Kentucky is leading the nation in innovative trafficking solutions by bringing nonprofits together with law enforcement, penalizing the clients and aiding victims. Perhaps best phrased by Lexington Chief of Police, Mark Barnard, “Everything is interconnected. You have to break it down and not paint with a broad brush. … We want to look at the underlying issues of prostitution. What is occurring, why is it occurring, look for the underlying issues and help. We push this aside a lot because we think prostitution is a victimless crime. When, in fact, disease, crime, abuse, upbringing, mental health, poverty, and many other societal variables cultivate a life that makes someone perfect, vulnerable prey for trafficking and exploitation."*
While Kentucky takes the lead in combating human trafficking in our state and nation, it is critical that we look ahead. As the government and law enforcement increase their efforts to target offenders and identify more victims, we will see a dramatic rise in identified victims. More than ever before we must expand the number of trafficking recovery service groups and treatment centers. This is an urgent need and must be addressed now, these victims will need safe homes and specialized recovery centers.

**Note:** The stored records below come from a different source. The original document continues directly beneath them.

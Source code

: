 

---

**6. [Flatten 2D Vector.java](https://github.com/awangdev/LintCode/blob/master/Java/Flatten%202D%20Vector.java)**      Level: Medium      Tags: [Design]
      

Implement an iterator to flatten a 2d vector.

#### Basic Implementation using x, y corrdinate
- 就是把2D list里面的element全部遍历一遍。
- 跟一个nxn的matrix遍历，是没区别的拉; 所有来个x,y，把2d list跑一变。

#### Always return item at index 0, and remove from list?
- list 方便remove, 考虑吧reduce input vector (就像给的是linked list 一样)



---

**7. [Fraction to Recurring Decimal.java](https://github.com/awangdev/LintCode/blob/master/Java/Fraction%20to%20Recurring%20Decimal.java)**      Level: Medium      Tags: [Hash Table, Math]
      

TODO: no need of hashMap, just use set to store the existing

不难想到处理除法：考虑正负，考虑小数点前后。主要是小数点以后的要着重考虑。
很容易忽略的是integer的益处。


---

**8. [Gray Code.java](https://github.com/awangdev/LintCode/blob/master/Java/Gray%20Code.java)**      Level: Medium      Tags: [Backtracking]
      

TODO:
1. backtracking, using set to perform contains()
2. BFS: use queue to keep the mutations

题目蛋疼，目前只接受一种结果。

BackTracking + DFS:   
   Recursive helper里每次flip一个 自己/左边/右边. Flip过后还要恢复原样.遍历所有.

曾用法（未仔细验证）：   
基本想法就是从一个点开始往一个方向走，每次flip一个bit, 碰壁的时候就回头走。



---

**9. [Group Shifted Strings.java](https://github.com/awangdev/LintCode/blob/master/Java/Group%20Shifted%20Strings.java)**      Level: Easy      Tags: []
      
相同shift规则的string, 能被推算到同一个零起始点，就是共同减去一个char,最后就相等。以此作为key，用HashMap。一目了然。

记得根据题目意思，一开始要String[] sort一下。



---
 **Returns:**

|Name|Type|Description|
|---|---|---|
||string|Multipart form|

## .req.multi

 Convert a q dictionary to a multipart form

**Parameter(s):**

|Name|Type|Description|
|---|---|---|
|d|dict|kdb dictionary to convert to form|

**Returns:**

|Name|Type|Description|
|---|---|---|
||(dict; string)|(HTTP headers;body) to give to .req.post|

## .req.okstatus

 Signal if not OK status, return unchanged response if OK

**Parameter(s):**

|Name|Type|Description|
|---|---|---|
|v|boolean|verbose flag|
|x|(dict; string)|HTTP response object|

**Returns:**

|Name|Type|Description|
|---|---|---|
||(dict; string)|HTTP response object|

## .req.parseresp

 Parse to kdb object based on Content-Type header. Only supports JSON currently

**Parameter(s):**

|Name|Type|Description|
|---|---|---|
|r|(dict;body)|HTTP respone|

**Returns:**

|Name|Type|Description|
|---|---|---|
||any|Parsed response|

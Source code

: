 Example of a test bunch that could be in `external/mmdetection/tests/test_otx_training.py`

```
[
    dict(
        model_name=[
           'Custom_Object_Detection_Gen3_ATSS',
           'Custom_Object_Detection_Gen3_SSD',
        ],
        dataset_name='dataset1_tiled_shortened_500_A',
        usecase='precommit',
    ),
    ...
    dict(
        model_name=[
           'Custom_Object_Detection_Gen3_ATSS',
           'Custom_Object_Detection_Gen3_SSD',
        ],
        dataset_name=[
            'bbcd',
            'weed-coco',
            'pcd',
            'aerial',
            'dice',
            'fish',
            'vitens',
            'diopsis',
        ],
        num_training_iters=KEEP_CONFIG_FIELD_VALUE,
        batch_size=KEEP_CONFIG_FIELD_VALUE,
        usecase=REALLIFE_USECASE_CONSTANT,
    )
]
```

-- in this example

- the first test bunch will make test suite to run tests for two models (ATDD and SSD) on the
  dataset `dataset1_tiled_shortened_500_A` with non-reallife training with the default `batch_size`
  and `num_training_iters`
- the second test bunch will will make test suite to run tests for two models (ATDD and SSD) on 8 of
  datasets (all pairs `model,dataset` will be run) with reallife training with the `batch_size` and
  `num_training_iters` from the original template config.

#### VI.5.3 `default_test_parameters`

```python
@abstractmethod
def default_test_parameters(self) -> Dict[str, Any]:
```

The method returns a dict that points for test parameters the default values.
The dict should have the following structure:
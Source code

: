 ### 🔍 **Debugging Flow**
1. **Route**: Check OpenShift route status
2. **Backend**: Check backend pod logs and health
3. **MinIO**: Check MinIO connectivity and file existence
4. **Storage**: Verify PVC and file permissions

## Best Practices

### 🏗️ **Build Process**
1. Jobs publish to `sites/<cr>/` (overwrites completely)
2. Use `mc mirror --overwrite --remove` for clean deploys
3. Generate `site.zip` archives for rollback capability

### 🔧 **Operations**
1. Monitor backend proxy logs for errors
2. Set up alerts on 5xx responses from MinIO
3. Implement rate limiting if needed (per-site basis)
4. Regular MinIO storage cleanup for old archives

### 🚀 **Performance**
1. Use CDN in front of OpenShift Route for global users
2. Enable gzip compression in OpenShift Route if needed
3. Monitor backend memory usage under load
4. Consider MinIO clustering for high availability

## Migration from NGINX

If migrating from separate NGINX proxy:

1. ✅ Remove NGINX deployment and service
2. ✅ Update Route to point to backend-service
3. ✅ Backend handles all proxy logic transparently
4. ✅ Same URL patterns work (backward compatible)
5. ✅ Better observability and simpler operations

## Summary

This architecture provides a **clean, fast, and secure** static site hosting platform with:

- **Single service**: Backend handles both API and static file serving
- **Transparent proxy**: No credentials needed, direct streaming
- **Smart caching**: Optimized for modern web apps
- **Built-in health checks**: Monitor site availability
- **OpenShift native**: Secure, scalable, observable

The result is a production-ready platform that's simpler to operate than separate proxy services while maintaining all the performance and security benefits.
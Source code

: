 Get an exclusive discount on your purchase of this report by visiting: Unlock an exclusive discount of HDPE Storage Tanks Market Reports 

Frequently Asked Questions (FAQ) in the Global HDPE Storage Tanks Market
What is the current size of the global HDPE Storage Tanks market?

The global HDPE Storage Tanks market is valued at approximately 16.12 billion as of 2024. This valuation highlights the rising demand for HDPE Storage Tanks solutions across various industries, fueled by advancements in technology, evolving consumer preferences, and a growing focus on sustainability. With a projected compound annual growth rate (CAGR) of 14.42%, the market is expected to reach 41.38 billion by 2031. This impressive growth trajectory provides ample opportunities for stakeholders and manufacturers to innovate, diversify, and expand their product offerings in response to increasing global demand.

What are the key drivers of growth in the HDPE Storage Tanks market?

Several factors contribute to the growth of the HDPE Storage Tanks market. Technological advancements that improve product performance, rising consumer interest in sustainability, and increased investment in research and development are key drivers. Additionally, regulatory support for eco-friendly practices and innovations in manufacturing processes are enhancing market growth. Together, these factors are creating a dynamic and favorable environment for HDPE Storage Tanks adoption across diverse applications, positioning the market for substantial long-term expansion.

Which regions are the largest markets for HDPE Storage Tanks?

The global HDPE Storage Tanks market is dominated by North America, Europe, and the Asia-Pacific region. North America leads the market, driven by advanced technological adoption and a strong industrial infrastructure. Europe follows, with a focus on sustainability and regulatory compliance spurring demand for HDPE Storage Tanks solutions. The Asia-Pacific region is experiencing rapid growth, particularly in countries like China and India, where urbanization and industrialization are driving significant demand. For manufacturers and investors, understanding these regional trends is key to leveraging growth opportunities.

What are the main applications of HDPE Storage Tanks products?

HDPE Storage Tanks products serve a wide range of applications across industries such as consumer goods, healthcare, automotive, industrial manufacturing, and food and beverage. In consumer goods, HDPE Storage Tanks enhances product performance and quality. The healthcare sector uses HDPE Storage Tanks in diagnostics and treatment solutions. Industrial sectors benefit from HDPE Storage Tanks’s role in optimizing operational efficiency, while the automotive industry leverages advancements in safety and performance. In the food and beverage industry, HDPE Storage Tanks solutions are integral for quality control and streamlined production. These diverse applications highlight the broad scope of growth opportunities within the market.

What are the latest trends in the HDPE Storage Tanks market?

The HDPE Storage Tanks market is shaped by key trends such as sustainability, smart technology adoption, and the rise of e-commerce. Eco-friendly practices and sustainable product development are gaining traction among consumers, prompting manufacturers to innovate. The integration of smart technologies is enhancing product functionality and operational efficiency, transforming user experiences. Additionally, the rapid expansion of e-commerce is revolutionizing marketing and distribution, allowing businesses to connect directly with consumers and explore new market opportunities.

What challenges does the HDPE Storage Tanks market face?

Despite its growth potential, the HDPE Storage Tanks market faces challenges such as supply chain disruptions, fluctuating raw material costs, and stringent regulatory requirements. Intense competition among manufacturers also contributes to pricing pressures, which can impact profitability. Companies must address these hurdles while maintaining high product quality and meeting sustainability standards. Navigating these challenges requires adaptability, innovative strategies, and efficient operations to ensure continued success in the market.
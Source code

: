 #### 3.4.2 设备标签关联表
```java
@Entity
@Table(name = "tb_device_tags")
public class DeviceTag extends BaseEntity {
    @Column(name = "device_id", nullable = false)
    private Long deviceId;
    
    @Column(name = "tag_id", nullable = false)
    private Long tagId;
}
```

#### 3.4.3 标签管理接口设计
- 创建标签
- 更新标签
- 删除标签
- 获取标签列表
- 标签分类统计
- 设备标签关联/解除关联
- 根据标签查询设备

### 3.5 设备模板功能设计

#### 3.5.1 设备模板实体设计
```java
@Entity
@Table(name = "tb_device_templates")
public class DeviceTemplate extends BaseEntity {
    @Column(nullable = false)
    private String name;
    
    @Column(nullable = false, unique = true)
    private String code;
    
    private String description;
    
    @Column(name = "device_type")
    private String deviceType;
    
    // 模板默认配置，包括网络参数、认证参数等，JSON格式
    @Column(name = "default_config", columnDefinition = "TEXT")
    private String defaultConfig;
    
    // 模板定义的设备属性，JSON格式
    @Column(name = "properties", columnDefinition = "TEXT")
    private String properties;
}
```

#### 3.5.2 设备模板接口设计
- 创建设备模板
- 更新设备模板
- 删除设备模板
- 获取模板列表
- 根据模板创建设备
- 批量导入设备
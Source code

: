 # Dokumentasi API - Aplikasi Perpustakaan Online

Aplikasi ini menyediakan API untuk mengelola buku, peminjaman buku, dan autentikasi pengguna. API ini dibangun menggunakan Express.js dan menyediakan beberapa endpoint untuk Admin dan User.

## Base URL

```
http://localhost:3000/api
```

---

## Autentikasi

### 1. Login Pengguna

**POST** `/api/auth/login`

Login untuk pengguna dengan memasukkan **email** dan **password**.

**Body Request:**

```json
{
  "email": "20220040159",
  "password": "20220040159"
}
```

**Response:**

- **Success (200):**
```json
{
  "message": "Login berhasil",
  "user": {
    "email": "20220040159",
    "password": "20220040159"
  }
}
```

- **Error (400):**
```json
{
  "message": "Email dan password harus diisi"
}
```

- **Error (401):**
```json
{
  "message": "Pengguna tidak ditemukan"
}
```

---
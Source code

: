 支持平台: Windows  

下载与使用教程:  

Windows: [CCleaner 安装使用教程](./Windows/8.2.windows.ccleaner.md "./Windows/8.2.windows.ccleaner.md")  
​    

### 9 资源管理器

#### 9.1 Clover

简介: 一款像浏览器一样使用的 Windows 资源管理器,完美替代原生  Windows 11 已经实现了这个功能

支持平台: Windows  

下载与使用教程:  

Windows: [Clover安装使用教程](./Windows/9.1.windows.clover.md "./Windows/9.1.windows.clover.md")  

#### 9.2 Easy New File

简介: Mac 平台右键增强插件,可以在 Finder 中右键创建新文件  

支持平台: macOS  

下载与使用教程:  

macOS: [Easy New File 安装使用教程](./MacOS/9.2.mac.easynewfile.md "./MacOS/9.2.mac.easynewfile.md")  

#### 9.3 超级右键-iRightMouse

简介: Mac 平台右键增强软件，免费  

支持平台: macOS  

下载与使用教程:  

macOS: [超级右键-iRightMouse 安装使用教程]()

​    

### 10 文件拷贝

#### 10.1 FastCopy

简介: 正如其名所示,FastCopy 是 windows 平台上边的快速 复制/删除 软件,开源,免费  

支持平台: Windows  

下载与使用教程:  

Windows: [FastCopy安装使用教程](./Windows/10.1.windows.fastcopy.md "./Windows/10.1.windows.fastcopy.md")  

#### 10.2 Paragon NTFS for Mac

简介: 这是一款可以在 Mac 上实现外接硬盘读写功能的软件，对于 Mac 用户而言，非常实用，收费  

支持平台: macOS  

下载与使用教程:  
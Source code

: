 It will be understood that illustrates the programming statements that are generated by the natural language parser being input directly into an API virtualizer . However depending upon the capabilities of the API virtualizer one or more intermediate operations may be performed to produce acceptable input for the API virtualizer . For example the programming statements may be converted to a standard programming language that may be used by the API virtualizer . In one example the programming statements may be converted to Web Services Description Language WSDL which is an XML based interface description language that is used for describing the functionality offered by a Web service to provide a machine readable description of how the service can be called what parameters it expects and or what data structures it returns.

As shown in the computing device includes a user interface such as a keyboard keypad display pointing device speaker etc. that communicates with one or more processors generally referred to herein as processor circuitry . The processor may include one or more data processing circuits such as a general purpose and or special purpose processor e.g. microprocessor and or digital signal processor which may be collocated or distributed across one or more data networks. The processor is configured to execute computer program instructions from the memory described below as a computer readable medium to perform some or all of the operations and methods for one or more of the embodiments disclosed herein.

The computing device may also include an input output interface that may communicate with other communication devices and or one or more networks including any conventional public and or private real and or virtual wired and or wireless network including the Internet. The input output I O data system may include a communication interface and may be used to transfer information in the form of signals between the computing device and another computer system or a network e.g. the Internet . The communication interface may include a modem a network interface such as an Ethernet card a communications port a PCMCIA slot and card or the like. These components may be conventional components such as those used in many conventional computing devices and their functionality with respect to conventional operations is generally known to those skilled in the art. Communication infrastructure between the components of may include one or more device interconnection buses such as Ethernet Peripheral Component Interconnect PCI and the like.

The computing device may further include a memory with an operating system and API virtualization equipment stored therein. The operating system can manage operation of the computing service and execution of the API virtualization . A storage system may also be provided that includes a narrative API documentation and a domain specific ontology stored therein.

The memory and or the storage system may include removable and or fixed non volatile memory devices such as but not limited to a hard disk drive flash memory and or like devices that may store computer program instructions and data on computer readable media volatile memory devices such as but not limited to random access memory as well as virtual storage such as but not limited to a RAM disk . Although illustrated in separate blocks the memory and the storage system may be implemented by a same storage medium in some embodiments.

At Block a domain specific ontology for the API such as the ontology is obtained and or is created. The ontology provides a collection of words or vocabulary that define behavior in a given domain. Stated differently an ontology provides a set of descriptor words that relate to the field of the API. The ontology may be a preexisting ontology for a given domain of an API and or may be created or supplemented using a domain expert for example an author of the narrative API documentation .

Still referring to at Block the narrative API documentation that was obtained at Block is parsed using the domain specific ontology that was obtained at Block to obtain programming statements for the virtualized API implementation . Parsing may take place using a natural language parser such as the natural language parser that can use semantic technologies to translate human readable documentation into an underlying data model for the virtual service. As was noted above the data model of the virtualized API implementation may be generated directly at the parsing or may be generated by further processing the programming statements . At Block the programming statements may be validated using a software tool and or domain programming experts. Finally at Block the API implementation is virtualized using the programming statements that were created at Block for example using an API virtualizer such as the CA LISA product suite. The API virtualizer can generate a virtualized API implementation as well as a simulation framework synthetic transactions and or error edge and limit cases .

Together, with your advocacy and financial support, we can leverage our collaborative efforts and the advantage of this grant to best address trafficking. Together, we can bring victims into healing and recovery. Let’s come together Kentucky.
Notes and Sources:
*Disclaimer: The description of the Backpage advertisement is not provided from a real Backpage advertisement. The description was originally composed by our writers for the sole purpose of providing an example of what might be found on a Backpage advertisement. It is created only as a resemblance of a Backpage ad for escorts. No real quote is provided in order to protect any ongoing investigations pertaining to specific ads.
*The term “turning a trick” refers to performing a sexual act for money.